Here's the first thing you need to know about this story: the narrator is the first-person plural, "we." "We" is the community surrounding our main woman, Bibi Haldar.
Bibi is 29 and has had a condition ever since childhood whereby she randomly experiences screaming fits and seizures. No one knows what her illness is exactly. She's seen every type of healer and doctor; she's tried every type of remedy. Nothing works.
Worse, she doesn't really live with people who love or care for her. Her cousin Haldar houses her (and, by "house," we mean a no-frills cot on the floor) and gets her to keep track of inventory at his store for no pay.
A pretty miserable life, Bibi thinks. In fact, she'll tell it to anyone who happens to be around her. She's one of those tragic complainers, who can't stop bemoaning how awful her life is (although, to be honest, it really does seem pretty awful).
But what does Bibi really want? A cure? No. She wants a man.
In fact, she's been dreaming about a man and marriage for a really long time, and by "dream," we mean fantasize—and not just about the man but about the wedding, the invitations, the flowers… the whole enchilada.
Well, lo and behold, one day Haldar takes her to a new doctor, who, after performing a series of blood tests, concludes that she needs…a man.
His rationale? "Relations will calm her blood" (TBH 9). Uh huh.
Anyway, Bibi is over the moon about this diagnosis and wants to get married pronto. She even goes out and starts shopping for a wedding outfit, goes on a diet, plans the wedding…typical stuff except that, of course, she doesn't have a man.
Haldar and his wife, however, are totally against the idea. They don't want to pay for an expensive wedding or dowry, especially since they don't think any guy would want her
And the community concludes that Haldar has a point. That's because Bibi hasn't had much of a life up until now. She doesn't go out; she doesn't have much education; she doesn't even watch TV. In fact, she has no clue what being a woman means. But the community supports Bibi anyway because why not give her a shot at happiness?

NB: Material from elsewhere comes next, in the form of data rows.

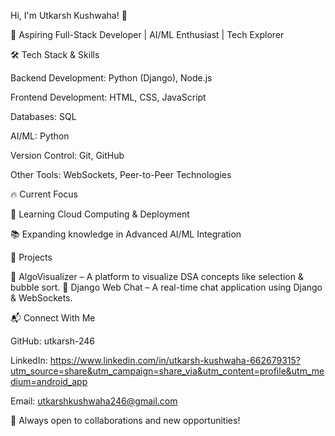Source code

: Hi, I'm Utkarsh Kushwaha! 👋

🚀 Aspiring Full-Stack Developer | AI/ML Enthusiast | Tech Explorer

🛠 Tech Stack & Skills

Backend Development: Python (Django), Node.js

Frontend Development: HTML, CSS, JavaScript 

Databases: SQL

AI/ML: Python

Version Control: Git, GitHub

Other Tools:  WebSockets, Peer-to-Peer Technologies

🔥 Current Focus

🌱 Learning Cloud Computing & Deployment

📚 Expanding knowledge in Advanced AI/ML Integration

📌 Projects

🔹 AlgoVisualizer – A platform to visualize DSA concepts like selection & bubble sort.
🔹 Django Web Chat – A real-time chat application using Django & WebSockets.

📬 Connect With Me

GitHub: utkarsh-246

LinkedIn: https://www.linkedin.com/in/utkarsh-kushwaha-662679315?utm_source=share&utm_campaign=share_via&utm_content=profile&utm_medium=android_app

Email: utkarshkushwaha246@gmail.com

🚀 Always open to collaborations and new opportunities!

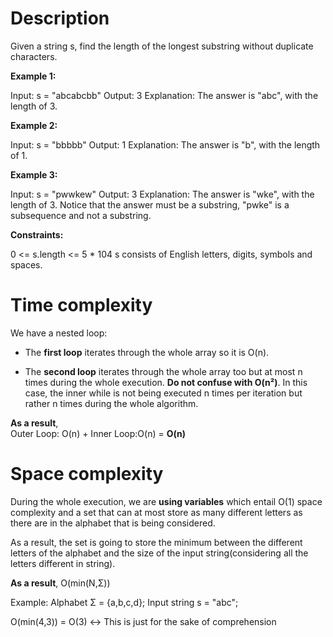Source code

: # Description

Given a string s, find the length of the longest substring without duplicate characters.

 

**Example 1:**

Input: s = "abcabcbb"
Output: 3
Explanation: The answer is "abc", with the length of 3.

**Example 2:**

Input: s = "bbbbb"
Output: 1
Explanation: The answer is "b", with the length of 1.

**Example 3:**

Input: s = "pwwkew"
Output: 3
Explanation: The answer is "wke", with the length of 3.
Notice that the answer must be a substring, "pwke" is a subsequence and not a substring.
 

**Constraints:**

0 <= s.length <= 5 * 104
s consists of English letters, digits, symbols and spaces.




# Time complexity

We have a nested loop:

- The **first loop** iterates through the whole array so it is O(n).

- The **second loop** iterates through the whole array too but at most n times during the whole execution. **Do not confuse with O(n²)**. In this case, the inner while is not being executed n times per iteration but rather n times during the whole algorithm.

**As a result**,  
Outer Loop: O(n) + Inner Loop:O(n) = **O(n)**

# Space complexity

During the whole execution, we are **using variables** which entail O(1) space complexity and a set that can at most store as many different letters as there are in the alphabet that is being considered.

As a result, the set is going to store the minimum between the different letters of the alphabet and the size of the input string(considering all the letters different in string).

**As a result**,
O(min(N,Σ))

Example: Alphabet Σ  = {a,b,c,d};   Input string s = "abc";

O(min(4,3)) = O(3) <-> This is just for the sake of comprehension

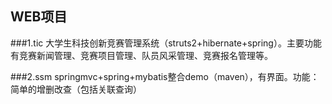 WEB项目
------
###1.tic
大学生科技创新竞赛管理系统（struts2+hibernate+spring）。主要功能有竞赛新闻管理、竞赛项目管理、队员风采管理、竞赛报名管理等。

###2.ssm
springmvc+spring+mybatis整合demo（maven），有界面。功能：简单的增删改查（包括关联查询）
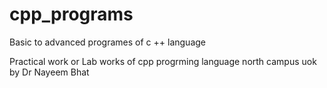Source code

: # cpp_programs
Basic to advanced programes of c ++ language

Practical work or Lab works  of cpp progrming language north campus uok by Dr Nayeem Bhat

Finally, Haldar agrees and puts a notice in the paper announcing Bibi's availability as a bride.
Two months go by and no takers.
Here's where you get some all-important background info on Bibi. She had a pretty good life when she lived with her father (her mother died during childbirth). He took care of her and treated her illness like a math problem waiting to be solved (he was a math teacher).
In fact, he became so obsessed with finding a remedy that he quit his job and taught from home so he could look after her and figure out her illness. Of course, he never succeeded.
Since his death, no one cares for her in the same way. Sure, her community keeps her company and humors her, but the people don't think of her as their responsibility.
Fast forward to the present moment: Haldar's wife is now pregnant. She's petrified that Bibi's illness will pass to the fetus so she basically avoids Bibi as much as she can.
Then one day while out walking, Bibi gets one of her attacks. It's bad, and the men of the community take her home.
Except she doesn't have a real home. Her cousin and his wife can't stand her and use the pregnancy as an excuse to bar Bibi from their home. That night, Bibi sleeps in their storage room.
By the time the baby comes, Bibi has been allowed back into the house although she sleeps far away from Haldar and his wife.
But then the baby gets sick (even though she never goes out) and that's when Haldar's wife gets really demanding. Bibi's banned from the house and is back in the storage room again. The baby recovers, but even so, Bibi's not allowed back into the house.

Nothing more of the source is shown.